Source material
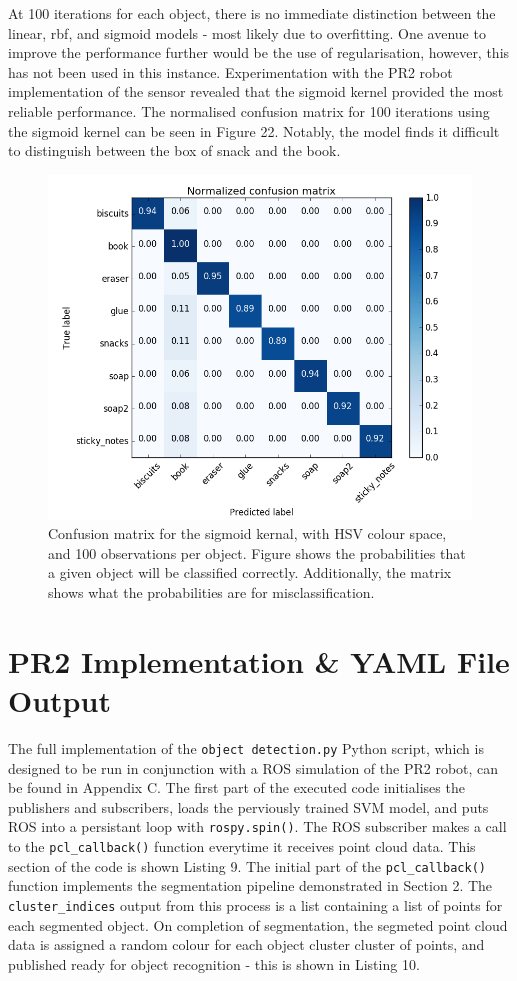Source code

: \documentclass[a4paper]{article}
\begin{document}
At 100 iterations for each object, there is no immediate distinction between the linear, rbf, and sigmoid models - most likely due to overfitting. One avenue to improve the performance further would be the use of regularisation, however, this has not been used in this instance. Experimentation with the PR2 robot implementation of the sensor revealed that the sigmoid kernel provided the most reliable performance. The normalised confusion matrix for 100 iterations using the sigmoid kernel can be seen in Figure 22. Notably, the model finds it difficult to distinguish between the box of snack and the book.
\begin{figure}[h]
	\centering
	\includegraphics[scale=0.55]{normalised_confusion_matrix}
	\caption{Confusion matrix for the sigmoid kernal, with HSV colour space, and 100 observations per object. Figure shows the probabilities that a given object will be classified correctly. Additionally, the matrix shows what the probabilities are for misclassification.}
\end{figure}
\newpage

\section{PR2 Implementation \& YAML File Output}
The full implementation of the \verb|object detection.py| Python script, which is designed to be run in conjunction with a ROS simulation of the PR2 robot, can be found in Appendix C. The first part of the executed code initialises the publishers and subscribers, loads the perviously trained SVM model, and puts ROS into a persistant loop with \verb|rospy.spin()|. The ROS subscriber makes a call to the \verb|pcl_callback()| function everytime it receives point cloud data. This section of the code is shown  Listing 9. The initial part of the \verb|pcl_callback()| function implements the segmentation pipeline demonstrated in Section 2. The \verb|cluster_indices| output from this process is a list containing a list of points for each segmented object. On completion of segmentation, the segmeted point cloud data is assigned a random colour for each object cluster cluster of points, and published ready for object recognition - this is shown in Listing 10.\\
\end{document}
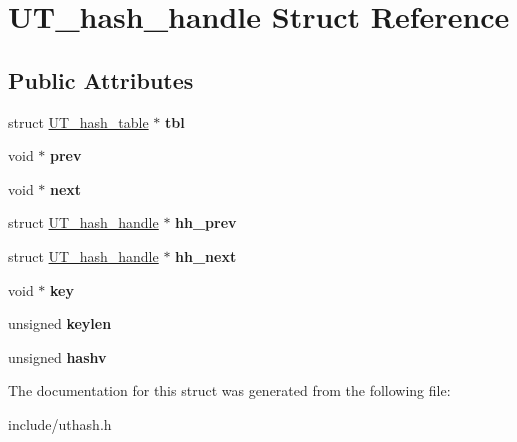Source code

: \hypertarget{struct_u_t__hash__handle}{\section{U\+T\+\_\+hash\+\_\+handle Struct Reference}
\label{struct_u_t__hash__handle}
}
\subsection*{Public Attributes}
\begin{DoxyCompactItemize}
\item 
\hypertarget{struct_u_t__hash__handle_ad2035ee3b2aa55b22e352341372a5e73}{struct \hyperlink{struct_u_t__hash__table}{U\+T\+\_\+hash\+\_\+table} $\ast$ {\bfseries tbl}}\label{struct_u_t__hash__handle_ad2035ee3b2aa55b22e352341372a5e73}

\item 
\hypertarget{struct_u_t__hash__handle_abaf54a69367933df2d45575f48ca6a58}{void $\ast$ {\bfseries prev}}\label{struct_u_t__hash__handle_abaf54a69367933df2d45575f48ca6a58}

\item 
\hypertarget{struct_u_t__hash__handle_a93bc88ffe97f85ea0d9e0056b7118942}{void $\ast$ {\bfseries next}}\label{struct_u_t__hash__handle_a93bc88ffe97f85ea0d9e0056b7118942}

\item 
\hypertarget{struct_u_t__hash__handle_a3ec03e34d7975d5c1981c44b324619b2}{struct \hyperlink{struct_u_t__hash__handle}{U\+T\+\_\+hash\+\_\+handle} $\ast$ {\bfseries hh\+\_\+prev}}\label{struct_u_t__hash__handle_a3ec03e34d7975d5c1981c44b324619b2}

\item 
\hypertarget{struct_u_t__hash__handle_a4f6989385499ba6f594b0f0facd28325}{struct \hyperlink{struct_u_t__hash__handle}{U\+T\+\_\+hash\+\_\+handle} $\ast$ {\bfseries hh\+\_\+next}}\label{struct_u_t__hash__handle_a4f6989385499ba6f594b0f0facd28325}

\item 
\hypertarget{struct_u_t__hash__handle_a40690fc15aeaeba8f25385f05f84dd4d}{void $\ast$ {\bfseries key}}\label{struct_u_t__hash__handle_a40690fc15aeaeba8f25385f05f84dd4d}

\item 
\hypertarget{struct_u_t__hash__handle_af2abdc405972a6bbdee2ade2c0f346c4}{unsigned {\bfseries keylen}}\label{struct_u_t__hash__handle_af2abdc405972a6bbdee2ade2c0f346c4}

\item 
\hypertarget{struct_u_t__hash__handle_aae5e635fa110556e5007f627089f8323}{unsigned {\bfseries hashv}}\label{struct_u_t__hash__handle_aae5e635fa110556e5007f627089f8323}

\end{DoxyCompactItemize}


The documentation for this struct was generated from the following file\+:\begin{DoxyCompactItemize}
\item 
include/uthash.\+h\end{DoxyCompactItemize}
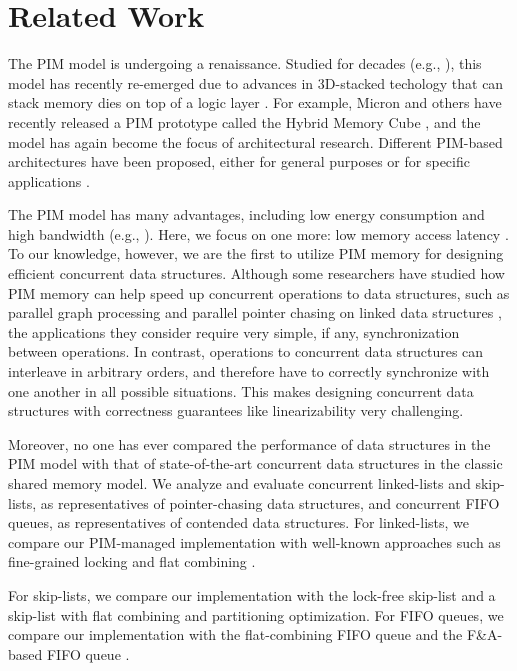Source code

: \section{Related Work}
\label{section:related_work}
The PIM model is undergoing a renaissance. 
Studied for decades 
(e.g., \cite{Stone1970, Kogge1994, Gokhale1995, Patterson1997, Oskin1998, KangHYKGLTP99, Hall1999}), 
this model has recently re-emerged due to advances in 3D-stacked techology that 
can stack memory dies on top of a logic layer \cite{jeddeloh2012, Loh2008, Black2006, Kim2014HotChip}. 
For example, Micron and others have recently released a PIM prototype called 
the Hybrid Memory Cube \cite{website:HMC}, and the model has again become the focus of architectural research.
Different PIM-based architectures have been proposed, either for general purposes or for 
specific applications \cite{Ahn2015:1, Ahn2015:2, Zhang2014:TTP, hsieh2016accelerating,
Azarkhish16, Akin2015:DRM, Azarkhish2015, AzarkhishPRLB17, boroumand2016, ZhuASSHPF13, ZhuGSPF13}.

The PIM model has many advantages, including low energy consumption and high bandwidth 
(e.g., \cite{Ahn2015:2, Zhang2014:TTP, ZhuASSHPF13, AzarkhishPRLB17}). 
Here, we focus on one more: low memory access latency 
\cite{Loh2008, hsieh2016accelerating, Azarkhish16}.
To our knowledge, however, we are the first to utilize PIM memory for designing efficient 
concurrent data structures. 
Although some researchers have studied how PIM memory can help speed up concurrent 
operations to data structures, such as parallel graph processing \cite{Ahn2015:2} and  
parallel pointer chasing on linked data structures \cite{hsieh2016accelerating}, 
the applications they consider require very simple, if any, synchronization between operations. 
In contrast, operations to concurrent data structures can interleave in arbitrary orders, 
and therefore have to correctly synchronize with one another in all possible situations. 
This makes designing concurrent data structures with correctness guarantees like 
linearizability \cite{Herlihy90} very challenging. 

Moreover, no one has ever compared the performance of data structures in the PIM model 
with that of state-of-the-art concurrent data structures in the classic shared memory model. 
We analyze and evaluate concurrent linked-lists and skip-lists, 
as representatives of pointer-chasing data structures, and concurrent FIFO queues, 
as representatives of contended data structures.
For linked-lists, we compare our PIM-managed implementation with well-known approaches 
such as fine-grained locking \cite{Heller05} and flat combining 
\cite{Hendler10, Fatourou12, Hendler:2010:DISC}.

For skip-lists, we compare our implementation with the lock-free skip-list \cite{Herlihy08} 
and a skip-list with flat combining and partitioning optimization. 
For FIFO queues, we compare our implementation with the flat-combining FIFO queue 
\cite{Hendler10} and the F\&A-based FIFO queue \cite{Morrison13}.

Work to complete
Copy verbatim, from the listing above, each line from the one containing "the applications they" down to the one containing "Moreover, no one", inclusive.

Task response
the applications they consider require very simple, if any, synchronization between operations. 
In contrast, operations to concurrent data structures can interleave in arbitrary orders, 
and therefore have to correctly synchronize with one another in all possible situations. 
This makes designing concurrent data structures with correctness guarantees like 
linearizability \cite{Herlihy90} very challenging. 

Moreover, no one has ever compared the performance of data structures in the PIM model 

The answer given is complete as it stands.